Where the Trout Are All as Long as Your Leg by John Gierach

Where the Trout Are All as Long as Your Leg by John Gierach

Author:John Gierach
Language: eng
Format: epub
Publisher: Simon & Schuster Paperbacks


Of course tomorrow noon came and went, and then so did twelve-thirty, with Dave and me sitting on the front porch watching the dirt road for the cloud of dust that would indicate the approaching pickup. I remembered a time when AK Best and I were waiting in a fly-shop parking lot for a man who wanted to go to the South Platte River with us. We were supposed to leave at 5:00 A.M. At four minutes after, AK said, “Well, I guess he’s not coming,” and started the truck. I’m not quite that impatient, but two guys who are half an hour late to go fishing deserve to be left behind, that is, if the expedition can spare them.

“Can you find this place by yourself?” I asked Dave.

“I think so,” he said. Then he stared up into the sky for a few seconds and revised his opinion. “Sure. Hell yes I can find it.”

“What about permission?”

“All we can do is ask,” he said.

Why not? I wasn’t sure it was exactly “permission” that these two guys had in mind, anyway.

We did find the creek, miles down the third dirt road we tried, and at first I was unimpressed. It was fast, shallow, not much shade, not much holding water. It looked like it might have a handful of little brookies in it, at best.

“Is this the right one?” I asked.

“I think it gets better upstream,” Dave said.

More miles on a smaller dirt road. Then we passed a cattle guard with a sign on it saying, “NO TRESPASSING.” At precisely the point where the stream became private it started to look a lot better. There were more overhanging willows, deeper pools, longer runs, mats of aquatic vegetation.

A few more miles up the same road we came to another sign, a big one with red letters on a white field. It said that fishing was by permission only, that permission could be gotten by calling such-and-such a telephone number during certain hours, and that one should not go up to the ranch to ask to fish. We read it over carefully several times, as if we were looking for loopholes in the Ten Commandments.
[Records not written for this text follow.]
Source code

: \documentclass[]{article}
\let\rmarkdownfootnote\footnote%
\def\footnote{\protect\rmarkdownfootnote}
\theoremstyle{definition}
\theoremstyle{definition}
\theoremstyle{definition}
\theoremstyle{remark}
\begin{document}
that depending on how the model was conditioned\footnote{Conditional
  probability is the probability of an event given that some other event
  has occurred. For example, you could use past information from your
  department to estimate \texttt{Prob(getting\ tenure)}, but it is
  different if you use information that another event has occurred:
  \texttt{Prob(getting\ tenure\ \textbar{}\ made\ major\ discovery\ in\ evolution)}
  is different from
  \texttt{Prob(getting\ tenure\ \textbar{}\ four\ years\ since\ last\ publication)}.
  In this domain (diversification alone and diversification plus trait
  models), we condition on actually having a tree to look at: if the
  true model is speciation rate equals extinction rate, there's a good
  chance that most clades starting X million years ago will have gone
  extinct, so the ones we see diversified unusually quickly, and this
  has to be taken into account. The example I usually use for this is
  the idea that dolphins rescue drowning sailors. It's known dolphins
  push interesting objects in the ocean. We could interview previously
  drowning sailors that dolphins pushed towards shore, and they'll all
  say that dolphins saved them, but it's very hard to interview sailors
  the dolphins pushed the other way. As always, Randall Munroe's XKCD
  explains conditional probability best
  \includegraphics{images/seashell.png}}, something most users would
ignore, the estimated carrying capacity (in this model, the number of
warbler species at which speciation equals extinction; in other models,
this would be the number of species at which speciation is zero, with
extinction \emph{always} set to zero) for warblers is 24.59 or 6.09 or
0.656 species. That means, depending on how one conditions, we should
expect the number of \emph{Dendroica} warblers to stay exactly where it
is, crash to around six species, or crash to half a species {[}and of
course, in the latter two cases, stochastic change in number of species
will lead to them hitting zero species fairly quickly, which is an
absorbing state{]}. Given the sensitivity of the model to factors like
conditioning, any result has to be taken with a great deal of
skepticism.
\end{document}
We’d come a long way on unmarked back roads and figured the nearest pay telephone was no less than thirty miles back. So we drove on up. The stories notwithstanding, all the guy could do was say no.
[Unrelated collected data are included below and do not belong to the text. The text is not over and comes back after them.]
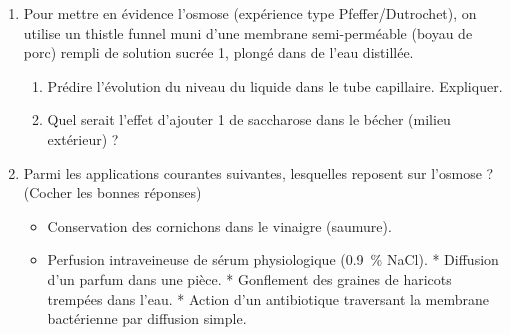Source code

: \documentclass[11pt]{article}
\begin{document}
\begin{exercice}
\begin{enumerate}
    \item Pour mettre en évidence l'osmose (expérience type Pfeffer/Dutrochet), on utilise un thistle funnel muni d'une membrane semi-perméable (boyau de porc) rempli de solution sucrée \SI{1}{\molar}, plongé dans de l'eau distillée.
    \begin{enumerate}
        \item Prédire l'évolution du niveau du liquide dans le tube capillaire. Expliquer.
        \item Quel serait l'effet d'ajouter \SI{1}{\molar} de saccharose dans le bécher (milieu extérieur) ?
    \end{enumerate}
    \item Parmi les applications courantes suivantes, lesquelles reposent sur l'osmose ? (Cocher les bonnes réponses)
    \begin{itemize}
        \item Conservation des cornichons dans le vinaigre (saumure).
        \item Perfusion intraveineuse de sérum physiologique (\SI{0,9}{\%} NaCl).
        * Diffusion d'un parfum dans une pièce.
        * Gonflement des graines de haricots trempées dans l'eau.
        * Action d'un antibiotique traversant la membrane bactérienne par diffusion simple.
    \end{itemize}
\end{enumerate}
\end{exercice}
\end{document}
The stream got prettier with every mile, looking more and more like a classic spring creek. It’s not, apparently, but I’m told the water chemistry is similar and it has that same slow-flowing, weedy, buggy, fishy look to it. There were no cars on the road, no fishermen in the water, just a big, wide valley with a brush-lined stream and hay fields lying out in the lazy afternoon sun.

The ranch house, barn, and outbuildings were at the back of the valley, on the last level piece of land a two-hour drive from town on a bad road. This is the kind of place you’d buy if you had all kinds of money and wanted to be left alone.